Des études sur la rénovation du bâtiment, payées par le Grand Clermont, ont été faites par un bureau d’études. Ça coûterait 25 millions d’euros au moins pour rénover le bâtiment et y intégrer des usages – bureaux, médiathèque, logements… Personne n’aura les 25 millions d’euros, mais il y a des choses qu’on peut faire autrement. Gratter les murs, si c’est l’usager qui le fait, c’est de la valeur temps et ça aura presque pas coûté. Il y a plein de choses que tu peux faire dans un bâtiment comme ça, parce que ça se fait ensemble, un peu à la débrouille – mais si tu fais cette procédure sans avoir compté le temps d’implication, t’auras falsifié complètement le résultat. Ça me rappelle les idées que les gens ont sur le réemploi. Tu ne fais pas d'économies quand tu fais du réemploi, par contre tu crées une autre économie. A enveloppe budgétaire équivalente, au lieu de mettre 75% dans les matériaux et 25% dans la main d’œuvre, tu fais l’inverse. C’est plus intéressant de payer de l’emploi local, valorisant et non délocalisable par essence.
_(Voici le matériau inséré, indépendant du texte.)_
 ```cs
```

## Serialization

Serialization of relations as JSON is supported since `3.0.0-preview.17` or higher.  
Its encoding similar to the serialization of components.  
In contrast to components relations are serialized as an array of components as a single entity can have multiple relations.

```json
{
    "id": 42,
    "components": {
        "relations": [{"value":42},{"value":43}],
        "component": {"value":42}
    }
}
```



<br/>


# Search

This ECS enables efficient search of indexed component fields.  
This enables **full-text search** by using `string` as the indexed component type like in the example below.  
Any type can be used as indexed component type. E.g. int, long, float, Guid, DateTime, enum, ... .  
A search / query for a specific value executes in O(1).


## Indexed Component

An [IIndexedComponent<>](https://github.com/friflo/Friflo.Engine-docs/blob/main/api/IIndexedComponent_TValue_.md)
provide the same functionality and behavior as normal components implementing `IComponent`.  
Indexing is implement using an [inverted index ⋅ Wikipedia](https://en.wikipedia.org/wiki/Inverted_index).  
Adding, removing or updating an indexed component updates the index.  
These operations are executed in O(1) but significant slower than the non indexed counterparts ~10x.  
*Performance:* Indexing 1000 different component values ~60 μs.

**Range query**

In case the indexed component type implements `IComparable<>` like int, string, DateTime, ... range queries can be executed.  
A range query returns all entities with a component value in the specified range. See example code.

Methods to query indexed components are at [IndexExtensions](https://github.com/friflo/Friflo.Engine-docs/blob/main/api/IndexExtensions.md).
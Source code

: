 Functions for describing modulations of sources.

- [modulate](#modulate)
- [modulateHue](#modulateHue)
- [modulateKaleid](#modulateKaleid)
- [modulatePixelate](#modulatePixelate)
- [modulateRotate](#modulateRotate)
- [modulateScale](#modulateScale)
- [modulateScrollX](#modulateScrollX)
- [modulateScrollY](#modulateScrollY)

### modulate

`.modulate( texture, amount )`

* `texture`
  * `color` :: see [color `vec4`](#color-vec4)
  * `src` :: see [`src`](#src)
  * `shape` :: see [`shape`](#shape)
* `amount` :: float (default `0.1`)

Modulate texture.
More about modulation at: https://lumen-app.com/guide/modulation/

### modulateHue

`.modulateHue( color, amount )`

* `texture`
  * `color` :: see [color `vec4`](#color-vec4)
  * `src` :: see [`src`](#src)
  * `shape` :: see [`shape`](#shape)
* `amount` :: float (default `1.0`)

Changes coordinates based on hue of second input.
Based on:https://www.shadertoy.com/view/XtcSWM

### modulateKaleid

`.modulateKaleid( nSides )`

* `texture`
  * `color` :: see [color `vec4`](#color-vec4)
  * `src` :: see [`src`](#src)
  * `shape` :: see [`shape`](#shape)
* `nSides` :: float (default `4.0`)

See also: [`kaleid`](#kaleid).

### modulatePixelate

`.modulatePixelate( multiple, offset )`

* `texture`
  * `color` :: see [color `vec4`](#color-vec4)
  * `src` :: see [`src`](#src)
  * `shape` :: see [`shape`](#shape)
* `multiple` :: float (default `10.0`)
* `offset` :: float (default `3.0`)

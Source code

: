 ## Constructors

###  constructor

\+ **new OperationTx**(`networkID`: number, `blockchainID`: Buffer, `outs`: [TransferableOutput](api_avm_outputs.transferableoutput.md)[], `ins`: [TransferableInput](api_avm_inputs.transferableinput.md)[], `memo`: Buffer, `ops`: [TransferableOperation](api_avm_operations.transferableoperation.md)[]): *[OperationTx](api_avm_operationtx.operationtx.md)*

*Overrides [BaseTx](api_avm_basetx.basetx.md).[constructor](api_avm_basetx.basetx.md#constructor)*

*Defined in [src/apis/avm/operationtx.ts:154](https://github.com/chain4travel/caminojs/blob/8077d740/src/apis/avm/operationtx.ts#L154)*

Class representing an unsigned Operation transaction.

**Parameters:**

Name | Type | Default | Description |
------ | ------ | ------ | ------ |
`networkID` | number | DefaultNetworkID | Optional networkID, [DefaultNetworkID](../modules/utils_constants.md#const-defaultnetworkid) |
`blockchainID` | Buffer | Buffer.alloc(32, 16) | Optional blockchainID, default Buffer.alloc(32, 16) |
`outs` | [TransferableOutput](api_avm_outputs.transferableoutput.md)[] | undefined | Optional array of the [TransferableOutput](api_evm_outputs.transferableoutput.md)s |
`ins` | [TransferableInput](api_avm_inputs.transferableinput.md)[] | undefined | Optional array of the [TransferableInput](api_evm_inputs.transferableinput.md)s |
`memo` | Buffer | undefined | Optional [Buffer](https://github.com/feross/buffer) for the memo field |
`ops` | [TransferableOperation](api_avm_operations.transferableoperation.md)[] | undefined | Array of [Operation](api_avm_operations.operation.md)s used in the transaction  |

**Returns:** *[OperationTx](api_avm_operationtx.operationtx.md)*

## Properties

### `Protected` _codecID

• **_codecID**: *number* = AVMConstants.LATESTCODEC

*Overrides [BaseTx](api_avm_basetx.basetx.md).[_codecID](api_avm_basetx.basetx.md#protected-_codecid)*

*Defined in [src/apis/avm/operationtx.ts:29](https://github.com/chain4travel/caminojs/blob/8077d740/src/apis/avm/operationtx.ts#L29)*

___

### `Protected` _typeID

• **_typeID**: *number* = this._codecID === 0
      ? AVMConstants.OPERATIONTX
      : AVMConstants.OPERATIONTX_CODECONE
Louise, qui fait de la gestion administrative pour des structures, accompagne les usagers sur la structuration de la gouvernance et la construction d’un modèle économique. Elle gère la « classe » d’économie, des usagers viennent pendant 2 heures pour commencer à parler de ce genre de sujets, d’économie contributive, ou de comment on doit construire le budget de la Perm’. Il y a un vrai travail d’éducation populaire sur ces sujets, de la même manière qu’on essaie de transmettre les outils de l’architecte.

Comment se sont déroulés les premiers chantiers, la cuisine, la pièce commune, les sanitaires ?
Pour l’instant, les chantiers n’ont pas été faits en participatif. Mais aujourd’hui on est en train de lancer la classe conciergerie, dont le rôle sera de faire des travaux d’entretien et d’aménagement. On est en train de transmettre des outils aux gens pour qu’ils aient connaissance de ce qu’on peut faire, de ce qu'on ne peut pas faire, de comment identifier des besoins partagés – outils qu’ils ont tout le loisir de remettre en question. Si ce n’est pas nous qui faisons les prochains chantiers, c’est gagné. Et je pense que ça va arriver. On essaie d'impulser la mise en place d’un grand événement annuel ici, la « rentrée des classes ». C’est aussi un prétexte pour organiser des choses tous ensemble, pour que des gens proposent, pour qu’une équipe se motive à construire une scène par exemple, et qu’en fait ça reste. Puis d’année en année, continuer à faire des améliorations sur le lieu, avec le prétexte d’un gros événement.